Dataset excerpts
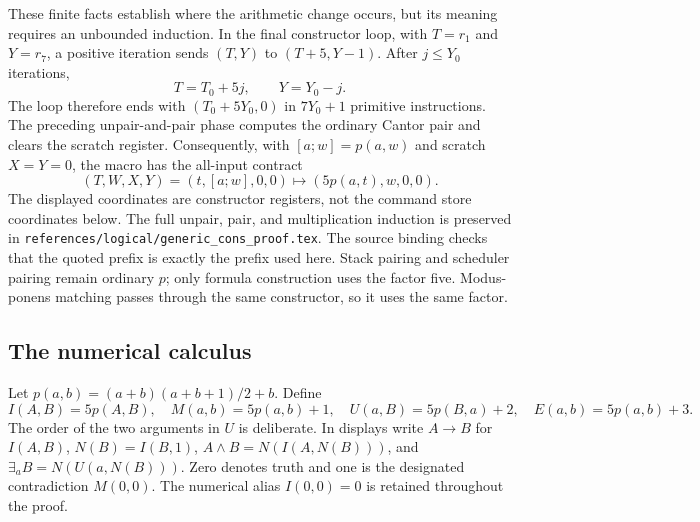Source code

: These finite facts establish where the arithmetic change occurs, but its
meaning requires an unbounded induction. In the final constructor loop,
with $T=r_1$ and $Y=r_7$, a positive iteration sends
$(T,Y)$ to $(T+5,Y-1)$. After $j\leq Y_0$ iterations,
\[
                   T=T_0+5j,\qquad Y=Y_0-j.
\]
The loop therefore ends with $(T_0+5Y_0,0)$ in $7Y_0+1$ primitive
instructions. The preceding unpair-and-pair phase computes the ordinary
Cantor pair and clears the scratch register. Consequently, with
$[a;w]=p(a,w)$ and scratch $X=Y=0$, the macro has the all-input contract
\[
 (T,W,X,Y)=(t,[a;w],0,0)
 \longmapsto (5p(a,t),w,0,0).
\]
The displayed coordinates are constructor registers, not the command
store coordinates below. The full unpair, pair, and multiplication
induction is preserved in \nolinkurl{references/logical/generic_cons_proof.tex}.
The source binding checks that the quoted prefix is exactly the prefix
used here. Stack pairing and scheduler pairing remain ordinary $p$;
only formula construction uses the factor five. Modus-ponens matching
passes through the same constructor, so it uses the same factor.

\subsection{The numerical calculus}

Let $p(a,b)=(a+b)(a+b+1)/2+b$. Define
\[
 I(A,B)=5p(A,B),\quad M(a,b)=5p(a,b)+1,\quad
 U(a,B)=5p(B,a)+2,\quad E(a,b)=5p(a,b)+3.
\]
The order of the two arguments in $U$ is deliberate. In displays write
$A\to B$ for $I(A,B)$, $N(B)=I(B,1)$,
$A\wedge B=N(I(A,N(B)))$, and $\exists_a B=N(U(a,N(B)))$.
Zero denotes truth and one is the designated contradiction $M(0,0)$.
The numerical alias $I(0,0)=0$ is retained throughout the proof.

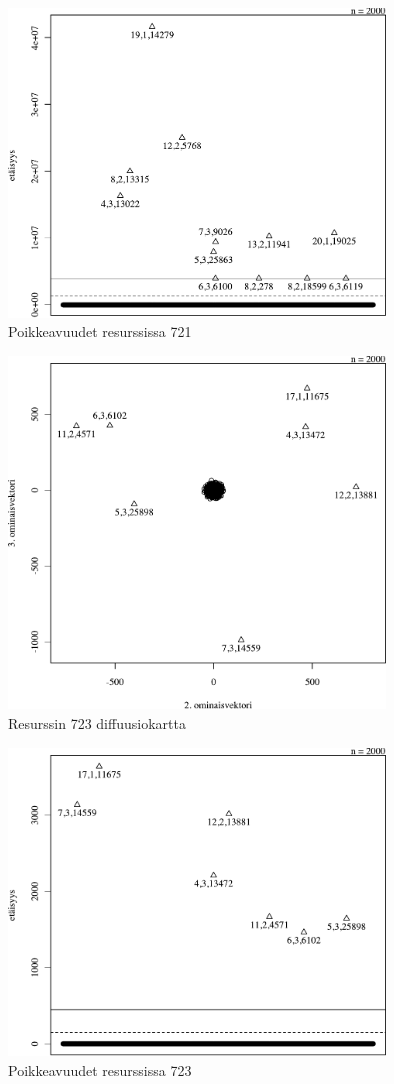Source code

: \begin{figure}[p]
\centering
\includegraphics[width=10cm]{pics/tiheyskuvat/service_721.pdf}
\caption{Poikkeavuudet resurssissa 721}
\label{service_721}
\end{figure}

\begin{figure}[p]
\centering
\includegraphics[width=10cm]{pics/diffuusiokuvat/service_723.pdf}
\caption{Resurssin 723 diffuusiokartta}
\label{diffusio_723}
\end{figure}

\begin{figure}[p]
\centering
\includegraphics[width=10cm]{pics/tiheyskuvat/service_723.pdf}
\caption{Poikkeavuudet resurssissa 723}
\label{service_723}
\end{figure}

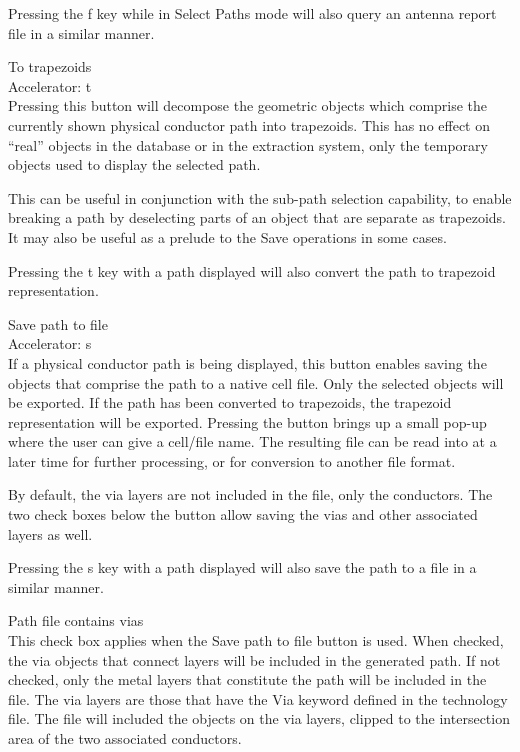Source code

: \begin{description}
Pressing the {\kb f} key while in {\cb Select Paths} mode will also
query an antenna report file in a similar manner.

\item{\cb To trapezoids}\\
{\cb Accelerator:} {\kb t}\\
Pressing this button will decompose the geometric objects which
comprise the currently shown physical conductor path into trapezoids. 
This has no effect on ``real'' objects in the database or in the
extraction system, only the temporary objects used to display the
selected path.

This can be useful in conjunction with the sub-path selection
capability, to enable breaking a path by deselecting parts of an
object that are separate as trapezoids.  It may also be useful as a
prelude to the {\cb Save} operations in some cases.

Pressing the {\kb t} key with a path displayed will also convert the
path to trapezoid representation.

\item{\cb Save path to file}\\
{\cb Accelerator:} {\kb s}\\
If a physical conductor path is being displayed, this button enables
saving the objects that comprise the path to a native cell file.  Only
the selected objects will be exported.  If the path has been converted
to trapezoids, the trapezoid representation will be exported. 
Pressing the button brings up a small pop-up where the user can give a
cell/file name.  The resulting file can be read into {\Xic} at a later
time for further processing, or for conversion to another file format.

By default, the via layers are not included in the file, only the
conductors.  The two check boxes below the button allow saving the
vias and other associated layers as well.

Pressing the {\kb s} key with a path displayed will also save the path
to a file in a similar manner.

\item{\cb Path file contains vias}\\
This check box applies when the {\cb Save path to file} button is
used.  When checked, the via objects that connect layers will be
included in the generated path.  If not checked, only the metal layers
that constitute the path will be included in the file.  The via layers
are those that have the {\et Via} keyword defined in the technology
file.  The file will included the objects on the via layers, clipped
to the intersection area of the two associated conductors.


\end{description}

(Work order): Both the line containing "query an antenna" and the line containing "Path file contains" belong in the answer. Print them and every line above that falls between them exactly, and no others.

(Exercise answer):
query an antenna report file in a similar manner.

\item{\cb To trapezoids}\\
{\cb Accelerator:} {\kb t}\\
Pressing this button will decompose the geometric objects which
comprise the currently shown physical conductor path into trapezoids. 
This has no effect on ``real'' objects in the database or in the
extraction system, only the temporary objects used to display the
selected path.

This can be useful in conjunction with the sub-path selection
capability, to enable breaking a path by deselecting parts of an
object that are separate as trapezoids.  It may also be useful as a
prelude to the {\cb Save} operations in some cases.

Pressing the {\kb t} key with a path displayed will also convert the
path to trapezoid representation.

\item{\cb Save path to file}\\
{\cb Accelerator:} {\kb s}\\
If a physical conductor path is being displayed, this button enables
saving the objects that comprise the path to a native cell file.  Only
the selected objects will be exported.  If the path has been converted
to trapezoids, the trapezoid representation will be exported. 
Pressing the button brings up a small pop-up where the user can give a
cell/file name.  The resulting file can be read into {\Xic} at a later
time for further processing, or for conversion to another file format.

By default, the via layers are not included in the file, only the
conductors.  The two check boxes below the button allow saving the
vias and other associated layers as well.

Pressing the {\kb s} key with a path displayed will also save the path
to a file in a similar manner.

\item{\cb Path file contains vias}\\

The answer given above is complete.